▶ What you have to do: The answer must consist of each line of the records below that contains the string "should".

▶ Dataset entries:

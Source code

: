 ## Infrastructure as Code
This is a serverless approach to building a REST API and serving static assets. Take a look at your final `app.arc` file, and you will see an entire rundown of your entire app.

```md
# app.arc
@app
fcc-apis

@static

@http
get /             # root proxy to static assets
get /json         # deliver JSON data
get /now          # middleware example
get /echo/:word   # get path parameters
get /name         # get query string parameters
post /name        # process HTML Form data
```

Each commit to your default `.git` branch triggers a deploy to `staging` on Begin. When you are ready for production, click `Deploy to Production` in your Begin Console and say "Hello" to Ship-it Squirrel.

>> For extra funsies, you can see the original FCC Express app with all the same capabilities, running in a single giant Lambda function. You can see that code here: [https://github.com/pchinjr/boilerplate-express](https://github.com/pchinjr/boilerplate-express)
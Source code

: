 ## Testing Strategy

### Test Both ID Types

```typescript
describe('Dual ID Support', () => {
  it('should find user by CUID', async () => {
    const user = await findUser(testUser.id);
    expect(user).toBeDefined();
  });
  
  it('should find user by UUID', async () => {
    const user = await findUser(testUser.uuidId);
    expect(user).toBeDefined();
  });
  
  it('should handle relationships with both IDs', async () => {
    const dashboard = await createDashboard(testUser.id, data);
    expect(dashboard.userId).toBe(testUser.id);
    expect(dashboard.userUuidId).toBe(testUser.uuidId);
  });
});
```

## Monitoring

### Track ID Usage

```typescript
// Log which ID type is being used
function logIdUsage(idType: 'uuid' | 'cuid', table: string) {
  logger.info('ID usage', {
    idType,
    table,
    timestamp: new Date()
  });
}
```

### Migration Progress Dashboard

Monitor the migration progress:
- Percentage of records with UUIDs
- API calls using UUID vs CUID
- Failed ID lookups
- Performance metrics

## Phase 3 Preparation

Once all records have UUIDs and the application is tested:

▶ Result:
  it('should find user by CUID', async () => {
  it('should find user by UUID', async () => {
  it('should handle relationships with both IDs', async () => {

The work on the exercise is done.